**Your objective:**
Return the records exactly, please. Every line should match.

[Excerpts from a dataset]
Content starts

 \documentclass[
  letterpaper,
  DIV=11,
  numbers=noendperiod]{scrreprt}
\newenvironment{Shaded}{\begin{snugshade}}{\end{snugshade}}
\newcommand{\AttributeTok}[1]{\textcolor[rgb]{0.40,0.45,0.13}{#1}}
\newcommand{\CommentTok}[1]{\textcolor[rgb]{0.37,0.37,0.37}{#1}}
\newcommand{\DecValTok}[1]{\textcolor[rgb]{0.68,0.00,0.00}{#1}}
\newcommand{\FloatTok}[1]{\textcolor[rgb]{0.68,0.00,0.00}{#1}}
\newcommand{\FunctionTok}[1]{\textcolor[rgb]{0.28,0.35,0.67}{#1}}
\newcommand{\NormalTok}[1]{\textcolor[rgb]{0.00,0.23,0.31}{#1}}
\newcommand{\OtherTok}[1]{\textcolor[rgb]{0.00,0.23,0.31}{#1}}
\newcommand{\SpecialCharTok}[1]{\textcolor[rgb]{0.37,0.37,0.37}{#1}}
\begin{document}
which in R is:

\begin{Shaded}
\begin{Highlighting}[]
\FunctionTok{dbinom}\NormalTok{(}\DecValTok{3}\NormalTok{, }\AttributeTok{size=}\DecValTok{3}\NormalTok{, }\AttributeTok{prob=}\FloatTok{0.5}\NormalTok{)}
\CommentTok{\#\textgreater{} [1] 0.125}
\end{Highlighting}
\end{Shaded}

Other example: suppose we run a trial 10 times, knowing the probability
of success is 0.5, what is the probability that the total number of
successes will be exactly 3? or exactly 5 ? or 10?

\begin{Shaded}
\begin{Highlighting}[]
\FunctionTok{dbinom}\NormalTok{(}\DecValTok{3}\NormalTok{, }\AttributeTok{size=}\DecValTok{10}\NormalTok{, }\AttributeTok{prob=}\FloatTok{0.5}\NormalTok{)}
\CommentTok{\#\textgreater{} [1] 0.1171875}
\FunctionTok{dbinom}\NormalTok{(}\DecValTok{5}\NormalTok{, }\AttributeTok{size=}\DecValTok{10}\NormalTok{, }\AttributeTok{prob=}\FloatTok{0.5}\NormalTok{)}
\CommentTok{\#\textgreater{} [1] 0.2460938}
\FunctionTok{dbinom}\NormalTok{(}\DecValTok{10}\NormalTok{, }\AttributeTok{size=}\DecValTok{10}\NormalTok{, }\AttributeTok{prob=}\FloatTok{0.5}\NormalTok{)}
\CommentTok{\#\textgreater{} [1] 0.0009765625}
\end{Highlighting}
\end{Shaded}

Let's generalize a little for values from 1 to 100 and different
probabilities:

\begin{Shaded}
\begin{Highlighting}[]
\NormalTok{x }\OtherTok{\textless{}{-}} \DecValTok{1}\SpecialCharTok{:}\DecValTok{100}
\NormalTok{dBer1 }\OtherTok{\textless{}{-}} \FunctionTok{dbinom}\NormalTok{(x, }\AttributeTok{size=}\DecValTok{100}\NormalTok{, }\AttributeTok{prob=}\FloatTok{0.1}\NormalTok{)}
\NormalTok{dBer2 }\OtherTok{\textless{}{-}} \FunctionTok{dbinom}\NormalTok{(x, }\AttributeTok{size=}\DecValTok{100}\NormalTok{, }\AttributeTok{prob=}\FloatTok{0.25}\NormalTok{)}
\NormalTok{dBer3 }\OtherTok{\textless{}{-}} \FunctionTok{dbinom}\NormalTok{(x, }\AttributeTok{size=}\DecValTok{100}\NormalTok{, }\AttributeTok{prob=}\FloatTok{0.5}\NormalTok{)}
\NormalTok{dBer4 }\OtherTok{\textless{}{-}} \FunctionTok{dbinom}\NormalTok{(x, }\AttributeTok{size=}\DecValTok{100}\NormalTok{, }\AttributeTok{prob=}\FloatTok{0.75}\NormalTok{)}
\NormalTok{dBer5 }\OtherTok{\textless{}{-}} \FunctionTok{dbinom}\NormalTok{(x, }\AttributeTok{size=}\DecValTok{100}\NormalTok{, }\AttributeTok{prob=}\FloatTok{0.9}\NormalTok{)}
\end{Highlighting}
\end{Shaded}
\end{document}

Content ends

**Exercise response:**
 \documentclass[
  letterpaper,
  DIV=11,
  numbers=noendperiod]{scrreprt}
\newenvironment{Shaded}{\begin{snugshade}}{\end{snugshade}}
\newcommand{\AttributeTok}[1]{\textcolor[rgb]{0.40,0.45,0.13}{#1}}
\newcommand{\CommentTok}[1]{\textcolor[rgb]{0.37,0.37,0.37}{#1}}
\newcommand{\DecValTok}[1]{\textcolor[rgb]{0.68,0.00,0.00}{#1}}
\newcommand{\FloatTok}[1]{\textcolor[rgb]{0.68,0.00,0.00}{#1}}
\newcommand{\FunctionTok}[1]{\textcolor[rgb]{0.28,0.35,0.67}{#1}}
\newcommand{\NormalTok}[1]{\textcolor[rgb]{0.00,0.23,0.31}{#1}}
\newcommand{\OtherTok}[1]{\textcolor[rgb]{0.00,0.23,0.31}{#1}}
\newcommand{\SpecialCharTok}[1]{\textcolor[rgb]{0.37,0.37,0.37}{#1}}
\begin{document}
which in R is:

\begin{Shaded}
\begin{Highlighting}[]
\FunctionTok{dbinom}\NormalTok{(}\DecValTok{3}\NormalTok{, }\AttributeTok{size=}\DecValTok{3}\NormalTok{, }\AttributeTok{prob=}\FloatTok{0.5}\NormalTok{)}
\CommentTok{\#\textgreater{} [1] 0.125}
\end{Highlighting}
\end{Shaded}

Other example: suppose we run a trial 10 times, knowing the probability
of success is 0.5, what is the probability that the total number of
successes will be exactly 3? or exactly 5 ? or 10?

\begin{Shaded}
\begin{Highlighting}[]
\FunctionTok{dbinom}\NormalTok{(}\DecValTok{3}\NormalTok{, }\AttributeTok{size=}\DecValTok{10}\NormalTok{, }\AttributeTok{prob=}\FloatTok{0.5}\NormalTok{)}
\CommentTok{\#\textgreater{} [1] 0.1171875}
\FunctionTok{dbinom}\NormalTok{(}\DecValTok{5}\NormalTok{, }\AttributeTok{size=}\DecValTok{10}\NormalTok{, }\AttributeTok{prob=}\FloatTok{0.5}\NormalTok{)}
\CommentTok{\#\textgreater{} [1] 0.2460938}
\FunctionTok{dbinom}\NormalTok{(}\DecValTok{10}\NormalTok{, }\AttributeTok{size=}\DecValTok{10}\NormalTok{, }\AttributeTok{prob=}\FloatTok{0.5}\NormalTok{)}
\CommentTok{\#\textgreater{} [1] 0.0009765625}
\end{Highlighting}
\end{Shaded}

Let's generalize a little for values from 1 to 100 and different
probabilities:

\begin{Shaded}
\begin{Highlighting}[]
\NormalTok{x }\OtherTok{\textless{}{-}} \DecValTok{1}\SpecialCharTok{:}\DecValTok{100}
\NormalTok{dBer1 }\OtherTok{\textless{}{-}} \FunctionTok{dbinom}\NormalTok{(x, }\AttributeTok{size=}\DecValTok{100}\NormalTok{, }\AttributeTok{prob=}\FloatTok{0.1}\NormalTok{)}
\NormalTok{dBer2 }\OtherTok{\textless{}{-}} \FunctionTok{dbinom}\NormalTok{(x, }\AttributeTok{size=}\DecValTok{100}\NormalTok{, }\AttributeTok{prob=}\FloatTok{0.25}\NormalTok{)}
\NormalTok{dBer3 }\OtherTok{\textless{}{-}} \FunctionTok{dbinom}\NormalTok{(x, }\AttributeTok{size=}\DecValTok{100}\NormalTok{, }\AttributeTok{prob=}\FloatTok{0.5}\NormalTok{)}
\NormalTok{dBer4 }\OtherTok{\textless{}{-}} \FunctionTok{dbinom}\NormalTok{(x, }\AttributeTok{size=}\DecValTok{100}\NormalTok{, }\AttributeTok{prob=}\FloatTok{0.75}\NormalTok{)}
\NormalTok{dBer5 }\OtherTok{\textless{}{-}} \FunctionTok{dbinom}\NormalTok{(x, }\AttributeTok{size=}\DecValTok{100}\NormalTok{, }\AttributeTok{prob=}\FloatTok{0.9}\NormalTok{)}
\end{Highlighting}
\end{Shaded}
\end{document}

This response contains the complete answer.